**Excerpted data**
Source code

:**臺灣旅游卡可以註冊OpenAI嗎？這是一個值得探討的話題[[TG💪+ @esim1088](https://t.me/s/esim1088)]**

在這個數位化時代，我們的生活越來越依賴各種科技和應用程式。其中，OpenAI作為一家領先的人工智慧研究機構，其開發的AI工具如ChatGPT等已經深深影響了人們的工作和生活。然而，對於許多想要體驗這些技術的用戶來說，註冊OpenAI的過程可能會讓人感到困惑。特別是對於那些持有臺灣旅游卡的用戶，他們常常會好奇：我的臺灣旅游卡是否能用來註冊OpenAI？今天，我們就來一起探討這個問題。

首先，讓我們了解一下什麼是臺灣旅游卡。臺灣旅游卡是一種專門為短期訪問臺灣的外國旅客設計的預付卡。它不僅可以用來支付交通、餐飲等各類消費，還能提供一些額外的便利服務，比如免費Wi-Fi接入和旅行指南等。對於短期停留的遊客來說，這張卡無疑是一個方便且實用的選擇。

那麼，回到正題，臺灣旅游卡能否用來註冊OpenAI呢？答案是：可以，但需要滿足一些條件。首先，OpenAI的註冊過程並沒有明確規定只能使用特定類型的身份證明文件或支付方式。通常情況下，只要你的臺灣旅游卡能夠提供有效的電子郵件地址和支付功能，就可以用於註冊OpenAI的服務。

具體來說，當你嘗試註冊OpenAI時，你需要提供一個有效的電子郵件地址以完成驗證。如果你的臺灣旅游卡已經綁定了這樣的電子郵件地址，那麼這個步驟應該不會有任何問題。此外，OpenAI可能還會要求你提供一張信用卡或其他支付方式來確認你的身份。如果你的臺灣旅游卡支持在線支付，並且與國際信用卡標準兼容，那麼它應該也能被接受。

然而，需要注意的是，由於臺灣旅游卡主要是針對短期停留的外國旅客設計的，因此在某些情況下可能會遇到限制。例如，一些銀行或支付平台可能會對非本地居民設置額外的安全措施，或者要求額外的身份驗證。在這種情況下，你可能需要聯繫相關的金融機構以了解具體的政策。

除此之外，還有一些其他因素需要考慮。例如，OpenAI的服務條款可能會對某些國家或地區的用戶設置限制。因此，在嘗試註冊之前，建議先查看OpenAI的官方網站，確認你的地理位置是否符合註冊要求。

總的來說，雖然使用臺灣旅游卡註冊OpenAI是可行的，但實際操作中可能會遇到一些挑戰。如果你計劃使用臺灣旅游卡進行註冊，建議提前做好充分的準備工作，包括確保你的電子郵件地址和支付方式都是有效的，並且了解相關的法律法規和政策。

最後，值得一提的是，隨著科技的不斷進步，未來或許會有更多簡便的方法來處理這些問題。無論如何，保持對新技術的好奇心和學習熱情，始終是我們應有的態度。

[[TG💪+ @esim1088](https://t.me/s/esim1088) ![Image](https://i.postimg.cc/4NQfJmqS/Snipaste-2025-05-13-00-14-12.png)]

**To do**
Where the word "https" shows up in a line of the entries above, copy that line.

**Result below**
:**臺灣旅游卡可以註冊OpenAI嗎？這是一個值得探討的話題[[TG💪+ @esim1088](https://t.me/s/esim1088)]**
[[TG💪+ @esim1088](https://t.me/s/esim1088) ![Image](https://i.postimg.cc/4NQfJmqS/Snipaste-2025-05-13-00-14-12.png)]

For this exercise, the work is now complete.